3 Skip: Element Hunters
Good intentions aren’t always enough to put on a compelling show, even when your heart is in the right place. Element Hunters was produced with the explicit intention of educating its audience in the field of chemistry. Unfortunately, hampered by a distracting plot in which scientific elements are lost and transformed into monsters in a parallel world called « negative earth, » the show mostly stumbles over its own two feet in the process.
2 Watch: Bakuman
Perhaps the most commercially successful show in this category, Bakuman delves into the manga publishing industry, inviting fans to witness the many trials aspiring mangaka faces on the way to their dreams.

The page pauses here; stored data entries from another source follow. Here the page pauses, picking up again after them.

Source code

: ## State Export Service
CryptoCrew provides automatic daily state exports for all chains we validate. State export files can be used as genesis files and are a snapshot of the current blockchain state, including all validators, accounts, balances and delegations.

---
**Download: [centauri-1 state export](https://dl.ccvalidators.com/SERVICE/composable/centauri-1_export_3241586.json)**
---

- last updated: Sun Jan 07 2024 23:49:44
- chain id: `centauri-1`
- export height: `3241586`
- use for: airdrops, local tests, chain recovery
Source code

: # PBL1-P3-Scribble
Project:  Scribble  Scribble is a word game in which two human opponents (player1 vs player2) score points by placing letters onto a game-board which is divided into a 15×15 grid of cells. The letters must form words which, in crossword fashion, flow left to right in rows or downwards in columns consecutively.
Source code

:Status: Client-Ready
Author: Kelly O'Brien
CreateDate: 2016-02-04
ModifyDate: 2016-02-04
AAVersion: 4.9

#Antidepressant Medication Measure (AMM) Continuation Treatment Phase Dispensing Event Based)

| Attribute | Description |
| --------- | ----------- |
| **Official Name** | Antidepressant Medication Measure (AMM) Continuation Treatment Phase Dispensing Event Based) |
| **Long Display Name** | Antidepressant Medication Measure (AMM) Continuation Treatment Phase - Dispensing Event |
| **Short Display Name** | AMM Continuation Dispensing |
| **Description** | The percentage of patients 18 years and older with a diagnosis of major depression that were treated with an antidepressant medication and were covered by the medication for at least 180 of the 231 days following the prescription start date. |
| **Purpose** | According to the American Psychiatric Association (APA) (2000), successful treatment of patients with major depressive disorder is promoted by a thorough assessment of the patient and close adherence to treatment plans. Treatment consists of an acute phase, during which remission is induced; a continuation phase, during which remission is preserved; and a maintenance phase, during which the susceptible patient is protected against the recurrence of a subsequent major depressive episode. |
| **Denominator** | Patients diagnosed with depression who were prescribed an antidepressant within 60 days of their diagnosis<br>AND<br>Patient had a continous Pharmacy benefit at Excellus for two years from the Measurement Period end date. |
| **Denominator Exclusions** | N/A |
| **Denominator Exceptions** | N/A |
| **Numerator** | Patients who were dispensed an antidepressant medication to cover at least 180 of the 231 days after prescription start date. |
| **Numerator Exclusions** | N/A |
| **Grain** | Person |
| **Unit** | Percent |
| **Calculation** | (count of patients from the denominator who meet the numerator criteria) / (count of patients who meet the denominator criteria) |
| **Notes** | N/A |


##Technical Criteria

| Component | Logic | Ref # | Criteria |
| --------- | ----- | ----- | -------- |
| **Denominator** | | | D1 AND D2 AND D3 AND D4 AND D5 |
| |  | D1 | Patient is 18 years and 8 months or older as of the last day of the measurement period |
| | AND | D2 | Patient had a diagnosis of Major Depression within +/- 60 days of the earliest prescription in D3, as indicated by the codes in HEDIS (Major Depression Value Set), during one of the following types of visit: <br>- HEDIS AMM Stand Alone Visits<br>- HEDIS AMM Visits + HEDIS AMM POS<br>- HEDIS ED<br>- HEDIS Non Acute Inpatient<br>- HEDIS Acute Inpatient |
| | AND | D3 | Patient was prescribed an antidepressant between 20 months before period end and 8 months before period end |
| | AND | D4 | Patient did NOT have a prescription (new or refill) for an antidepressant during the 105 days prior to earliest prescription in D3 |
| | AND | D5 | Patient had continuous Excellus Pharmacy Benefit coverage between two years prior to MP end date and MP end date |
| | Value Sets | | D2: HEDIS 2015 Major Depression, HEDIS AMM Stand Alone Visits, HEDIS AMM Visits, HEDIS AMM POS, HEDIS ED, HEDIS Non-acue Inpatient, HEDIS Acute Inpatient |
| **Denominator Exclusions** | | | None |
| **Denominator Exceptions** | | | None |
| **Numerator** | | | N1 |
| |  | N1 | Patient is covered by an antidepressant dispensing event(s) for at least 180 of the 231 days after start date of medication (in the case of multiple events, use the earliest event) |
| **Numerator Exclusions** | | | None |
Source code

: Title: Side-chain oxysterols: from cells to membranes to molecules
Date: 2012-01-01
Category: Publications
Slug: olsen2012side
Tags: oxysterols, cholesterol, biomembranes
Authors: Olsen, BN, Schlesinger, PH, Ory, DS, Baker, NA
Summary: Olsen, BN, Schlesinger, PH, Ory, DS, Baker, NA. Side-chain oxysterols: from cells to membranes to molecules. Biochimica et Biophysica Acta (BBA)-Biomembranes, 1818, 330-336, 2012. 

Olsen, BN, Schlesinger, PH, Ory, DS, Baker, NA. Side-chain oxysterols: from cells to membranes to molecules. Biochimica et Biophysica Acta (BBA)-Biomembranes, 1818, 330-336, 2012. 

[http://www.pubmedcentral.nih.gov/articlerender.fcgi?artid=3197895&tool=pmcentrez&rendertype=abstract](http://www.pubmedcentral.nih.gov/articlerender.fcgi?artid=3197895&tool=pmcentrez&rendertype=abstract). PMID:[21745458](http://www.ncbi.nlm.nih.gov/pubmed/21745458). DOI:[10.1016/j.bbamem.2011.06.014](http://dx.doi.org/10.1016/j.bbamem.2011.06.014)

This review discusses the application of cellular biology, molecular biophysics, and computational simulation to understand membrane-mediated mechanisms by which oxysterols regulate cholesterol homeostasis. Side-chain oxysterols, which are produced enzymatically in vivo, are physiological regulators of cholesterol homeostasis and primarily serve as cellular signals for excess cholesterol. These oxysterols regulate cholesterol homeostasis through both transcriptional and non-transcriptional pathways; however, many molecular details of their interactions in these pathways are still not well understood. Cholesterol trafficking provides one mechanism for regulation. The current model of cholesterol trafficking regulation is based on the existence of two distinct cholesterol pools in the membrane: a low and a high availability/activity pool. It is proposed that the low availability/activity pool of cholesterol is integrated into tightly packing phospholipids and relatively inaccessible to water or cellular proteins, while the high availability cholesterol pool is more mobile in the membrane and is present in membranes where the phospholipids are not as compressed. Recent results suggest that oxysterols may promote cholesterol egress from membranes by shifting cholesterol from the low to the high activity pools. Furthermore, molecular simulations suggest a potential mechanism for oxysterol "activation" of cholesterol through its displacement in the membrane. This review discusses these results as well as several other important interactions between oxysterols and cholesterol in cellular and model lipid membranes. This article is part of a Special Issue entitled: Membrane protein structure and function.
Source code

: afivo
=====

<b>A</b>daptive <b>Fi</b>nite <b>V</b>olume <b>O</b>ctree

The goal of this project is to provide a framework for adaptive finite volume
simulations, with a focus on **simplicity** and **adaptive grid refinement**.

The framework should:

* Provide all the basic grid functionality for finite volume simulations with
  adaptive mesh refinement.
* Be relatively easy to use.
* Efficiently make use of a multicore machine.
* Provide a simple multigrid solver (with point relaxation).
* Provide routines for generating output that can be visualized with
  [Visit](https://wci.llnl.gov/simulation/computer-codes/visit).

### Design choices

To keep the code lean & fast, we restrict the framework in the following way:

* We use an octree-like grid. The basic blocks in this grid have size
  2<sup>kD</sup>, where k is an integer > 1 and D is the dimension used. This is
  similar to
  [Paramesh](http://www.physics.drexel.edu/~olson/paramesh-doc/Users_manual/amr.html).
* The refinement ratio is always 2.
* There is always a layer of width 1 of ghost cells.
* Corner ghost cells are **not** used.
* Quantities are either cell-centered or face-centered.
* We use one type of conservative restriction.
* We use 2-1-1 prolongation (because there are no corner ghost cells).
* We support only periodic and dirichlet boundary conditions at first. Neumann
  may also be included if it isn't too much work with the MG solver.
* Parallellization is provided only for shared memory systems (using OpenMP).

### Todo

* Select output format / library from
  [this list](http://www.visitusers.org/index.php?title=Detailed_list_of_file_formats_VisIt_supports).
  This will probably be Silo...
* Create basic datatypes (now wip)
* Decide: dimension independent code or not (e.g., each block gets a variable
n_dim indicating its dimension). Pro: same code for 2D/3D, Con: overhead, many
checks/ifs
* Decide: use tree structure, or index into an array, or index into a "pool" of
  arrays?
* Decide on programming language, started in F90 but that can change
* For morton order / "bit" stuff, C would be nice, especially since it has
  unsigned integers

While the show is certainly a coming of age story, it does its part of education, introducing stakeholders at every stage of the publishing process, both in regards to the reward and the challenge. While any anime about manga is bound to view the subject through pink glasses, Bakuman is not afraid to point out the flaws of the business, sometimes with heartbreaking effect.
1 Jump: Thermae Romae
There is no question that Thermae Romae has a stroke of comic originality worth celebrating. The series deals with time travel with a certain Bill & Ted air. Thermae Romae tells the story of a Roman emperor who visits modern Japan and uses everything he learns there to improve the bathhouses of his time.
Although it’s a nice idea, the gimmick wears out quickly and teaches us little, which could be why the series failed to take hold with most audiences.